Dataset items
>>>>>

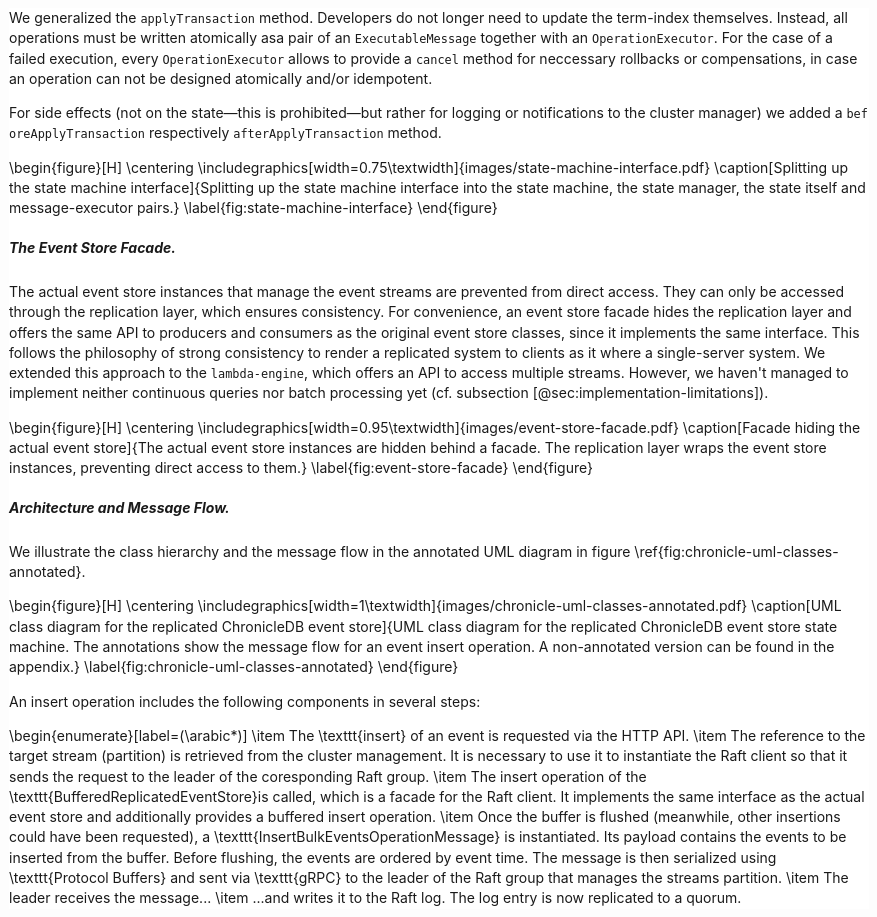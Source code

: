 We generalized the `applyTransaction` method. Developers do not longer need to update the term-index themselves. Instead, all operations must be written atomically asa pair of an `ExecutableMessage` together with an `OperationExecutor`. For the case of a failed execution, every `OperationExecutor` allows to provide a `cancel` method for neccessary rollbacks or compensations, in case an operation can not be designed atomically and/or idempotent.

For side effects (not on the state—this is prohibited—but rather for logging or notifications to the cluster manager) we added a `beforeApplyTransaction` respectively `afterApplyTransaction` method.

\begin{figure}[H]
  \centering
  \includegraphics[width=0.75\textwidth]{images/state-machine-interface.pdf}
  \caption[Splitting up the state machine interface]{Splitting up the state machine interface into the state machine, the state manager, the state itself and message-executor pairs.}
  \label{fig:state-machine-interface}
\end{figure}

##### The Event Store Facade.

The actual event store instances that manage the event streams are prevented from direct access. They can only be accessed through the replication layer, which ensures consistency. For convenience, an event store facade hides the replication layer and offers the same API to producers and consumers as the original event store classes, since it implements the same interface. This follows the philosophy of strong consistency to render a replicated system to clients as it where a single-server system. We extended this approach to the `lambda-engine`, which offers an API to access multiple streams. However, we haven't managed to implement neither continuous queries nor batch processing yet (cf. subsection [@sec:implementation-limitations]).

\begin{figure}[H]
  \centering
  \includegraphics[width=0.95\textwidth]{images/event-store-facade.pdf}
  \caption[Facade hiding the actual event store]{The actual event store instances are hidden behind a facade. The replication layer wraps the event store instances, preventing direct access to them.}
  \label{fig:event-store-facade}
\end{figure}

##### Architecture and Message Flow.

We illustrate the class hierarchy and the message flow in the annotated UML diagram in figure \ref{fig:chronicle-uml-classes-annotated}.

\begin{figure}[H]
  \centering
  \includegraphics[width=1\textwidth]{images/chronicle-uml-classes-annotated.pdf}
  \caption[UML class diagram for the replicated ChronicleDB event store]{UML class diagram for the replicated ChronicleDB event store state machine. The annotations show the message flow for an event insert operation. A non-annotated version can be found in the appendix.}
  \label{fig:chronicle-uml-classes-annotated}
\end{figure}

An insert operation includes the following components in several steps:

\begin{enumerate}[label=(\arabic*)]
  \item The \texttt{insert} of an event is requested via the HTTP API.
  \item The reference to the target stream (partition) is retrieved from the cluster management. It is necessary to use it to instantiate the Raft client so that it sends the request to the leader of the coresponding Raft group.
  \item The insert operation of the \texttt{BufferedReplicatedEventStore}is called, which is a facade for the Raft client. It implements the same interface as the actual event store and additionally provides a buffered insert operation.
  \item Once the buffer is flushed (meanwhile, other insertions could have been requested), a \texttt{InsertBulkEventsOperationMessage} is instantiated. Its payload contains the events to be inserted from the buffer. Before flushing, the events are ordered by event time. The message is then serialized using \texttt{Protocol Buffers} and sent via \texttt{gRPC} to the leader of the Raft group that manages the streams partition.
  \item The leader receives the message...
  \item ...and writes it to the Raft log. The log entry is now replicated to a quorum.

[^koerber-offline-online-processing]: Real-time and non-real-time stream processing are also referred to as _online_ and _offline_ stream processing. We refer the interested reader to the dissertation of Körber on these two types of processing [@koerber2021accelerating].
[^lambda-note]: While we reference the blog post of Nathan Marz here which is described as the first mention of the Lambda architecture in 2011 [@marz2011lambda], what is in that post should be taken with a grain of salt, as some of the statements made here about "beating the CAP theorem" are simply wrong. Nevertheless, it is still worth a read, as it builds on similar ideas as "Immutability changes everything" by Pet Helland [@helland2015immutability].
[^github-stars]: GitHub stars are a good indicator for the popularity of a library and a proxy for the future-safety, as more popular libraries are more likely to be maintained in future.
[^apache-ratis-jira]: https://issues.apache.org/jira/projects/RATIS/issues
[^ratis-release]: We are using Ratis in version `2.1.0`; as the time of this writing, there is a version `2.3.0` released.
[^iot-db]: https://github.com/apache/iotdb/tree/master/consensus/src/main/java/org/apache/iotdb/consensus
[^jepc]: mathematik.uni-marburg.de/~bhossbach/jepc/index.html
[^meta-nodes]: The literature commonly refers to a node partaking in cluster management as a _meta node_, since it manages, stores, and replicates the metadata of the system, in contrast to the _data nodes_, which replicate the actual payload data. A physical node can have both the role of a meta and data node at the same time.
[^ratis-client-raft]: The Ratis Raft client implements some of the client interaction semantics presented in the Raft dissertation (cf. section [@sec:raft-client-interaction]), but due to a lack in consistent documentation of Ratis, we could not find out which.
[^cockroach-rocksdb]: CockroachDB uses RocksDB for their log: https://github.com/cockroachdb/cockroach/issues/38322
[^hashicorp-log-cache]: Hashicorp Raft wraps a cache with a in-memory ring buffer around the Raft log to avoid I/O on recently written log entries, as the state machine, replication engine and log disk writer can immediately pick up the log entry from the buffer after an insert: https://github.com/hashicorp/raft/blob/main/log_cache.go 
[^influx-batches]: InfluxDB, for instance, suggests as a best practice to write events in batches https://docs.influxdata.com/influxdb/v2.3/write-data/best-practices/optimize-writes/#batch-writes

<<<<<
>>>>>

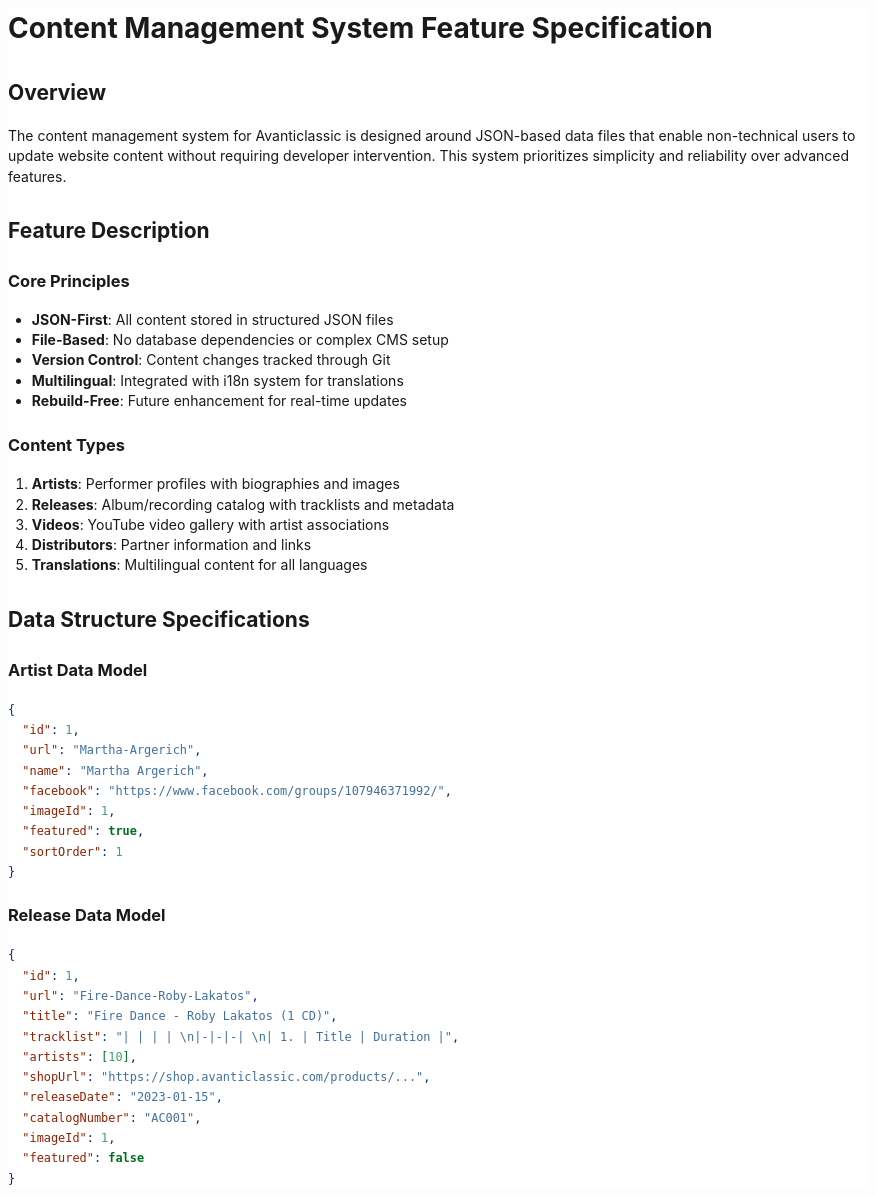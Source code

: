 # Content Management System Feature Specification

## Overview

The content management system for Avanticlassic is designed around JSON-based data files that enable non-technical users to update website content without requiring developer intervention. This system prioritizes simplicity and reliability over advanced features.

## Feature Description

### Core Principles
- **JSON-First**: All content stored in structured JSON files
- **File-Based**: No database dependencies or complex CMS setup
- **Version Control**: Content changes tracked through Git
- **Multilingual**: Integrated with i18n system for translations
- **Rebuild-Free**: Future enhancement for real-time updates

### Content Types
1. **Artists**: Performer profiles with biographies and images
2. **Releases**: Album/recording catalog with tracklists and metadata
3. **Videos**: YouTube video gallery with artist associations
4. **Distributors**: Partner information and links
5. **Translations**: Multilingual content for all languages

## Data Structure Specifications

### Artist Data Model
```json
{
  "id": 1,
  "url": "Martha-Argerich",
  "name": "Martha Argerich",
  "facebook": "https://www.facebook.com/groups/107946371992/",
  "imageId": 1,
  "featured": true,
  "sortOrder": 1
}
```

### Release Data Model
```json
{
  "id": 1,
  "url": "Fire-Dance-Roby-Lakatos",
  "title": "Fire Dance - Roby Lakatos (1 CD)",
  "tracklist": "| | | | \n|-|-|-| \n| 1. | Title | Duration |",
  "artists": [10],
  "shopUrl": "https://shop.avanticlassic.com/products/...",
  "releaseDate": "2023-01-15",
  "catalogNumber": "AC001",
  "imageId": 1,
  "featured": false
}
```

<<<<<
>>>>>

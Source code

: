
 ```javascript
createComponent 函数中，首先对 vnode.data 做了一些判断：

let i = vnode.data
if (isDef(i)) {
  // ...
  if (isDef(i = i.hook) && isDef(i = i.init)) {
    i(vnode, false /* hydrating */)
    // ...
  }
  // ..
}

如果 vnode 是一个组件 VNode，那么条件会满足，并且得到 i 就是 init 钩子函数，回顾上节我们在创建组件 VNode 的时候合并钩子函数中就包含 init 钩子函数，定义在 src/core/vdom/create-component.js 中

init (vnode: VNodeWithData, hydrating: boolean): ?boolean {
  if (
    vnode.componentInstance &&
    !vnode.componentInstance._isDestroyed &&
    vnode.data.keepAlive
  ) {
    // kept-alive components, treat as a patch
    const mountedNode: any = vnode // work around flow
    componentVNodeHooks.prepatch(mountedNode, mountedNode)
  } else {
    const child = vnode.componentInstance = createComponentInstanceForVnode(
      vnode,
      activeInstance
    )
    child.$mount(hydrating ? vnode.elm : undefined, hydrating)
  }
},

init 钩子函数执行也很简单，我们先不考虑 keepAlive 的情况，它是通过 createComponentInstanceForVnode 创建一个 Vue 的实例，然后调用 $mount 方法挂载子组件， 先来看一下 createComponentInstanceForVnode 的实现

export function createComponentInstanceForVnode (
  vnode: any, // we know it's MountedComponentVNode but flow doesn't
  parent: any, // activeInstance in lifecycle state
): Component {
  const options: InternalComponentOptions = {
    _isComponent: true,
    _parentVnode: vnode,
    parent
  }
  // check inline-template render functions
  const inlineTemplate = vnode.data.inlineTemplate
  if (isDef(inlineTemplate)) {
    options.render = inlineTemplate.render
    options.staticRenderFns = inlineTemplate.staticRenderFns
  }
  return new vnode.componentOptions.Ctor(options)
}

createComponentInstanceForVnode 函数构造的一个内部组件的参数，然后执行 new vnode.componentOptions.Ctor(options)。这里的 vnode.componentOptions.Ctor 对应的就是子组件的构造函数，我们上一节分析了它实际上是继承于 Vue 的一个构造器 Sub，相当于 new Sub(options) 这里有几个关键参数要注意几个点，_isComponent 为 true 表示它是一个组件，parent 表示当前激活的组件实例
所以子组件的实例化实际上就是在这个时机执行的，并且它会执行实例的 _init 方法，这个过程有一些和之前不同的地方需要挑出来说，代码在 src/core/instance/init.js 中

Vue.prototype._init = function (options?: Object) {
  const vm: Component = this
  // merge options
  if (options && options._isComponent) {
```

<<<<<

A single figure is required: the number of lines in the entries that hold the string "some".

2